Advertisers are paying upwards of $3.7 million just to air their spot during the big game, and major synchs can fetch anywhere from $100,000 to upwards of $1 million, depending on the artist, number of territories airing the ad, the length of the commercial "flight," or airtime, and whether the song has been synched previously.
One synch likely on the upper tier of that spectrum is Fleetwood Mac's "Landslide," written by Stevie Nicks. The classic song was commercially licensed for the very first time for Budweiser's "Clydesdale" spot. "We knew she was very protective," Paul Chibe, Budweiser's VP of marketing, says of Nicks' tentative approach to synchs, "but when she saw the script she felt it was an appropriate presentation, that it was an elevation of the music and not something that would take away from it."

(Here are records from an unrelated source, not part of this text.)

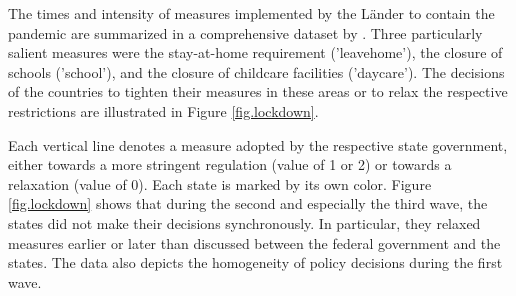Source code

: \documentclass[12pt, abstract=true]{scrartcl}
\begin{document}
The times and intensity of measures implemented by the Länder to contain the pandemic are summarized in a comprehensive dataset by \cite{Steinmetz2022}. Three particularly salient measures were the stay-at-home requirement ('leavehome'), the closure of schools ('school'), and the closure of childcare facilities ('daycare'). The decisions of the countries to tighten their measures in these areas or to relax the respective restrictions are illustrated in Figure \ref{fig.lockdown}.

Each vertical line denotes a measure adopted by the respective state government, either towards a more stringent regulation (value of 1 or 2) or towards a relaxation (value of 0). Each state is marked by its own color. Figure \ref{fig.lockdown} shows that during the second and especially the third wave, the states did not make their decisions synchronously. In particular, they relaxed measures earlier or later than discussed between the federal government and the states. The data also depicts the homogeneity of policy decisions during the first wave. 


\end{document}
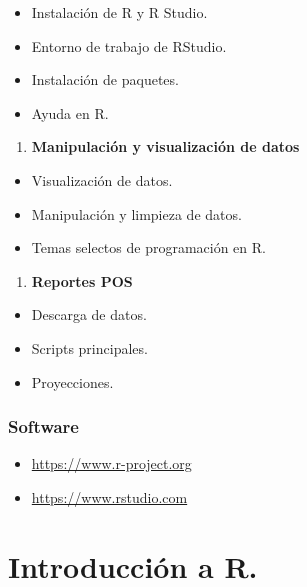 \documentclass[
]{book}
\providecommand{\tightlist}{%
  \setlength{\itemsep}{0pt}\setlength{\parskip}{0pt}}
\begin{document}
\begin{itemize}
\tightlist
\item
  Instalación de R y R Studio.
\item
  Entorno de trabajo de RStudio.
\item
  Instalación de paquetes.
\item
  Ayuda en R.
\end{itemize}

\begin{enumerate}
\def\labelenumi{\arabic{enumi}.}
\setcounter{enumi}{1}
\tightlist
\item
  \textbf{Manipulación y visualización de datos}
\end{enumerate}

\begin{itemize}
\tightlist
\item
  Visualización de datos.
\item
  Manipulación y limpieza de datos.
\item
  Temas selectos de programación en R.
\end{itemize}

\begin{enumerate}
\def\labelenumi{\arabic{enumi}.}
\setcounter{enumi}{2}
\tightlist
\item
  \textbf{Reportes POS}
\end{enumerate}

\begin{itemize}
\tightlist
\item
  Descarga de datos.
\item
  Scripts principales.
\item
  Proyecciones.
\end{itemize}

\hypertarget{software}{%
\subsection*{Software}\label{software}}

\begin{itemize}
\tightlist
\item
  \url{https://www.r-project.org}
\item
  \url{https://www.rstudio.com}
\end{itemize}

\hypertarget{introducciuxf3n-a-r.}{%
\chapter{Introducción a R.}\label{introducciuxf3n-a-r.}}
\end{document}
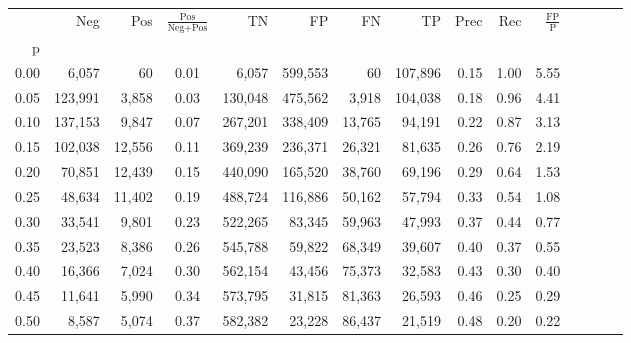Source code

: \begin{tabular}{rrrcrrrrrrrrrrr}
\toprule
{} &      Neg &     Pos & $\frac{\text{Pos}}{\text{Neg}+\text{Pos}}$ &       TN &       FP &       FN &       TP &  Prec &   Rec & $\frac{\text{FP}}{\text{P}}$ \\
p    &          &         &                                            &          &          &          &          &       &       &                              \\
\midrule
0.00 &    6,057 &      60 &                                       0.01 &    6,057 &  599,553 &       60 &  107,896 &  0.15 &  1.00 &                         5.55 \\
0.05 &  123,991 &   3,858 &                                       0.03 &  130,048 &  475,562 &    3,918 &  104,038 &  0.18 &  0.96 &                         4.41 \\
0.10 &  137,153 &   9,847 &                                       0.07 &  267,201 &  338,409 &   13,765 &   94,191 &  0.22 &  0.87 &                         3.13 \\
0.15 &  102,038 &  12,556 &                                       0.11 &  369,239 &  236,371 &   26,321 &   81,635 &  0.26 &  0.76 &                         2.19 \\
0.20 &   70,851 &  12,439 &                                       0.15 &  440,090 &  165,520 &   38,760 &   69,196 &  0.29 &  0.64 &                         1.53 \\
0.25 &   48,634 &  11,402 &                                       0.19 &  488,724 &  116,886 &   50,162 &   57,794 &  0.33 &  0.54 &                         1.08 \\
0.30 &   33,541 &   9,801 &                                       0.23 &  522,265 &   83,345 &   59,963 &   47,993 &  0.37 &  0.44 &                         0.77 \\
0.35 &   23,523 &   8,386 &                                       0.26 &  545,788 &   59,822 &   68,349 &   39,607 &  0.40 &  0.37 &                         0.55 \\
0.40 &   16,366 &   7,024 &                                       0.30 &  562,154 &   43,456 &   75,373 &   32,583 &  0.43 &  0.30 &                         0.40 \\
0.45 &   11,641 &   5,990 &                                       0.34 &  573,795 &   31,815 &   81,363 &   26,593 &  0.46 &  0.25 &                         0.29 \\
0.50 &    8,587 &   5,074 &                                       0.37 &  582,382 &   23,228 &   86,437 &   21,519 &  0.48 &  0.20 &                         0.22 \\

\end{tabular}
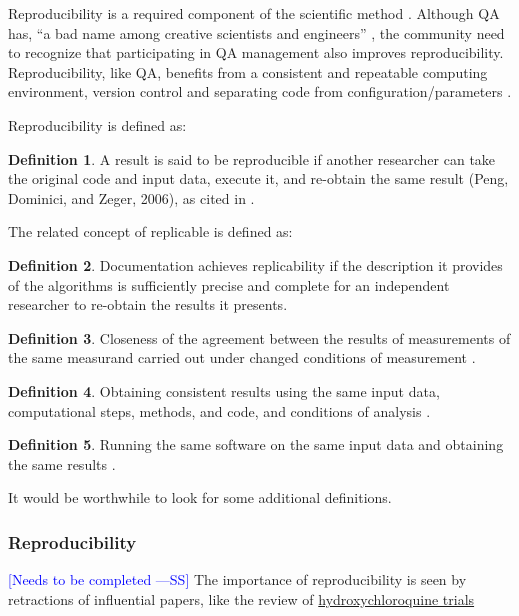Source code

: \documentclass[letterpaper, cleveref]{lipics-v2019}
\newcommand{\authornote}[3]{\textcolor{#1}{[#3 ---#2]}}
\newcommand{\authornote}[3]{}
\newcommand{\wss}[1]{\authornote{blue}{SS}{#1}} %
\theoremstyle{definition}
\newtheorem{defn}{Definition}
\begin{document}
Reproducibility is a required component of the scientific method
\citep{Davison2012}.  Although QA has, ``a bad name among creative
scientists and engineers'' \citep[p.~352]{Roache1998}, the community need to
recognize that participating in QA management also improves reproducibility.
Reproducibility, like QA, benefits from a consistent and repeatable
computing environment, version control and separating code from
configuration/parameters \citep{Davison2012}.

Reproducibility is defined as:

\begin{defn}
  A result is said to be reproducible if another researcher can take the
  original code and input data, execute it, and re-obtain the same result
  (Peng, Dominici, and Zeger, 2006), as cited in
  \citet{BenureauAndRougier2017}.
\end{defn}

The related concept of replicable is defined as:

\begin{defn}
  Documentation achieves replicability if the description it provides of the
  algorithms is sufficiently precise and complete for an independent researcher
  to re-obtain the results it presents.  \citep{BenureauAndRougier2017}
\end{defn}

\begin{defn}
Closeness of the agreement between the results of measurements of the same measurand carried out under changed conditions of measurement \citep{iso2017iec}.
\end{defn}

\begin{defn}
Obtaining consistent results using the same input data, computational steps,  methods, and code, and conditions of analysis \citep{national2019reproducibility}.
\end{defn}

\begin{defn}
Running the same software on the same input data and obtaining the same results \citep{rougier2017sustainable}.
\end{defn}

It would be worthwhile to look for some additional definitions.

\begin{mybox}
\subsubsection*{Reproducibility} 
\wss{Needs to be completed}
The importance of reproducibility is seen by retractions of influential
papers, like the review of \href{https://www.theguardian
.com/commentisfree/2020/jun/05/lancet-had-to-do-one-of-the-biggest
-retractions-in-modern-history-how-could-this-happen} {hydroxychloroquine
trials}
\end{mybox}
\end{document}
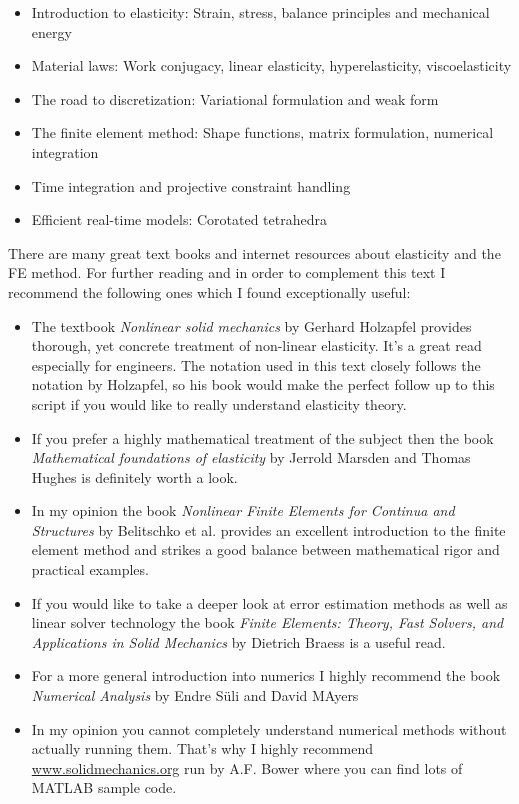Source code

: \begin{itemize}

		\item Introduction to elasticity: Strain, stress, balance principles and mechanical energy
		\item Material laws: Work conjugacy, linear elasticity, hyperelasticity, viscoelasticity
		\item The road to discretization: Variational formulation and weak form
		\item The finite element method: Shape functions, matrix formulation, numerical integration
		\item Time integration and projective constraint handling
		\item Efficient real-time models: Corotated tetrahedra
			
\end{itemize}

There are many great text books and internet resources about elasticity and the FE method. For further reading and in order to complement this text I recommend the following ones which I found exceptionally useful:

\begin{itemize}

		\item The textbook \emph{Nonlinear solid mechanics} by Gerhard Holzapfel provides thorough, yet concrete treatment of non-linear elasticity. It's a great read especially for engineers. The notation used in this text closely follows the notation by Holzapfel, so his book would make the perfect follow up to this script if you would like to really understand elasticity theory.
			\item If you prefer a highly mathematical treatment of the subject then the book \emph{Mathematical foundations of elasticity} by Jerrold Marsden and Thomas Hughes is definitely worth a look.
			\item In my opinion the book \emph{Nonlinear Finite Elements for Continua and Structures} by Belitschko et al. provides an excellent introduction to the finite element method and strikes a good balance between mathematical rigor and practical examples.
			\item If you would like to take a deeper look at error estimation methods as well as linear solver technology the book \emph{Finite Elements: Theory, Fast Solvers, and Applications in Solid Mechanics} by Dietrich Braess is a useful read.
			\item For a more general introduction into numerics I highly recommend the book \emph{Numerical Analysis} by Endre S\"uli and David MAyers
			\item In my opinion you cannot completely understand numerical methods without actually running them. That's why I highly recommend \url{www.solidmechanics.org} run by A.F. Bower where you can find lots of MATLAB sample code. 			
			
\end{itemize}

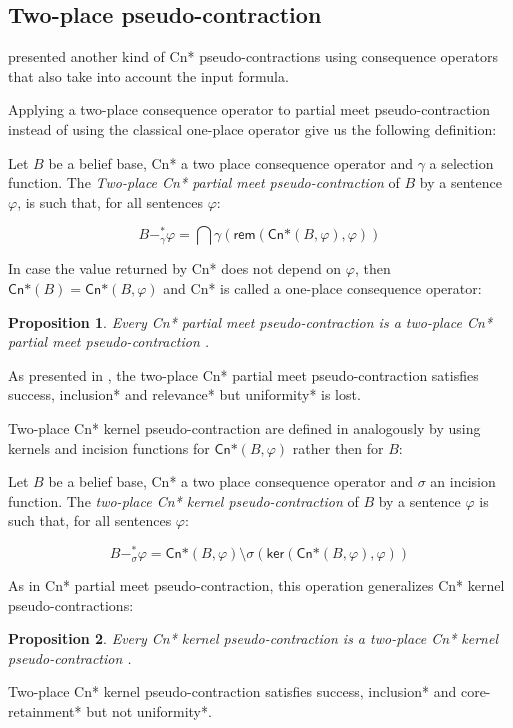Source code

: \subsection{Two-place pseudo-contraction}

\citeauthor{Matos2021} presented another kind of \textsf{Cn*} pseudo-contractions using consequence operators that also take into account the input formula. 

Applying a two-place consequence operator to partial meet pseudo-contraction instead of using the classical one-place operator give us the following definition:

\begin{definition}
    Let $B$ be a belief base, \textsf{Cn*} a two place consequence operator and $\gamma$ a selection function. The \textit{Two-place \textsf{Cn*} partial meet pseudo-contraction} of $B$ by a sentence $\varphi$, is such that, for all sentences $\varphi$:

    $$B -^{*}_{\gamma} \varphi = \bigcap \gamma(\textsf{rem}(\textsf{Cn*}(B, \varphi), \varphi))$$
\end{definition}

In case the value returned by \textsf{Cn*} does not depend on $\varphi$, then $\textsf{Cn*}(B) = \textsf{Cn*}(B, \varphi)$ and \textsf{Cn*} is called a one-place consequence operator:

\newtheorem{proposition}{Proposition}[chapter]

\begin{proposition}
    Every \textsf{Cn*} partial meet pseudo-contraction is a two-place \textsf{Cn*} partial meet pseudo-contraction \citep{Santos2018}.
\end{proposition}

As presented in \citet{Santos2018}, the two-place \textsf{Cn*} partial meet pseudo-contraction satisfies success, inclusion* and relevance* but uniformity* is lost.

Two-place \textsf{Cn*} kernel pseudo-contraction are defined in \citet{Matos2021} analogously by using kernels and incision functions for $\textsf{Cn*}(B, \varphi)$ rather then for $B$:

\begin{definition}
    Let $B$ be a belief base, \textsf{Cn*} a two place consequence operator and $\sigma$ an incision function. The \textit{two-place \textsf{Cn*} kernel pseudo-contraction} of $B$ by a sentence $\varphi$ is such that, for all sentences $\varphi$:

    $$B -^{*}_{\sigma} \varphi = \textsf{Cn*}(B, \varphi) \setminus \sigma(\textsf{ker}(\textsf{Cn*}(B, \varphi), \varphi))$$
\end{definition}

As in \textsf{Cn*} partial meet pseudo-contraction, this operation generalizes \textsf{Cn*} kernel pseudo-contractions:

\begin{proposition}
    Every \textsf{Cn*} kernel pseudo-contraction is a two-place \textsf{Cn*} kernel pseudo-contraction \citep{Santos2018}.
\end{proposition}

Two-place \textsf{Cn*} kernel pseudo-contraction satisfies success, inclusion* and core-retainment* but not uniformity*.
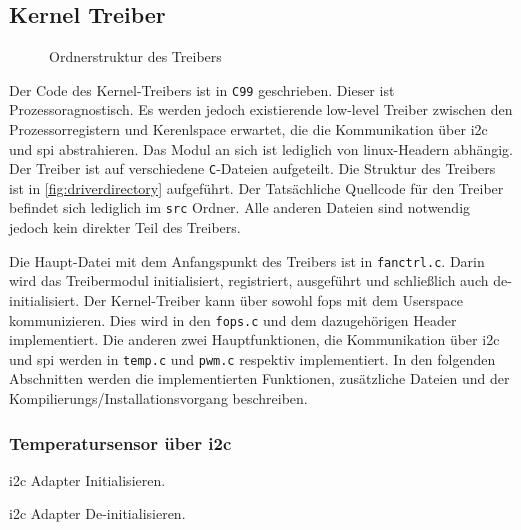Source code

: \subsection{Kernel Treiber}

\begin{wrapfigure}[22]{o}[1cm]{8cm}
\caption{Ordnerstruktur des Treibers}
\label{fig:driverdirectory}
\end{wrapfigure}

Der Code des Kernel-Treibers ist in \texttt{C99} geschrieben.
Dieser ist Prozessoragnostisch.
Es werden jedoch existierende low-level Treiber zwischen den Prozessorregistern und Kerenlspace erwartet, die die Kommunikation über \gls{i2c} und \gls{spi} abstrahieren.
Das Modul an sich ist lediglich von linux-Headern abhängig.
Der Treiber ist auf verschiedene \texttt{C}-Dateien aufgeteilt.
Die Struktur des Treibers ist in \autoref{fig:driverdirectory} aufgeführt.
Der Tatsächliche Quellcode für den Treiber befindet sich lediglich im \texttt{src} Ordner.
Alle anderen Dateien sind notwendig jedoch kein direkter Teil des Treibers.

Die Haupt-Datei mit dem Anfangspunkt des Treibers ist in \texttt{fanctrl.c}.
Darin wird das Treibermodul initialisiert, registriert, ausgeführt und schließlich auch de-initialisiert.
Der Kernel-Treiber kann über sowohl \gls{fops} mit dem Userspace kommunizieren.
Dies wird in den \texttt{fops.c} und dem dazugehörigen Header implementiert. %
Die anderen zwei Hauptfunktionen, die Kommunikation über \gls{i2c} und \gls{spi} werden in \texttt{temp.c} und \texttt{pwm.c} respektiv implementiert.
In den folgenden Abschnitten werden die implementierten Funktionen, zusätzliche Dateien und der Kompilierungs/Installationsvorgang beschreiben.

\subsubsection{Temperatursensor über \acrshort{i2c}}

\Gls{i2c} Adapter Initialisieren.


\Gls{i2c} Adapter De-initialisieren.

Fleetwood Mac‘s lovely, bittersweet 1975 song provides the soundtrack to Budweiser’s 2013 Super Bowl commercial. As Stevie Nicks sings of changes and regret and getting older, we watch a heart-tugging montage of scenes tracing the relationship of a Clydesdale (and his loving breeder) from birth up until the day the horse gets the call-up to the big leagues, parading around in front of the famous Budweiser wagon. The spot then cuts to three years later, with the breeder traveling to the big city just to see his old friend again, and… well, we won’t spoil the rest for you. It’s oddly touching (if a tad unrealistic).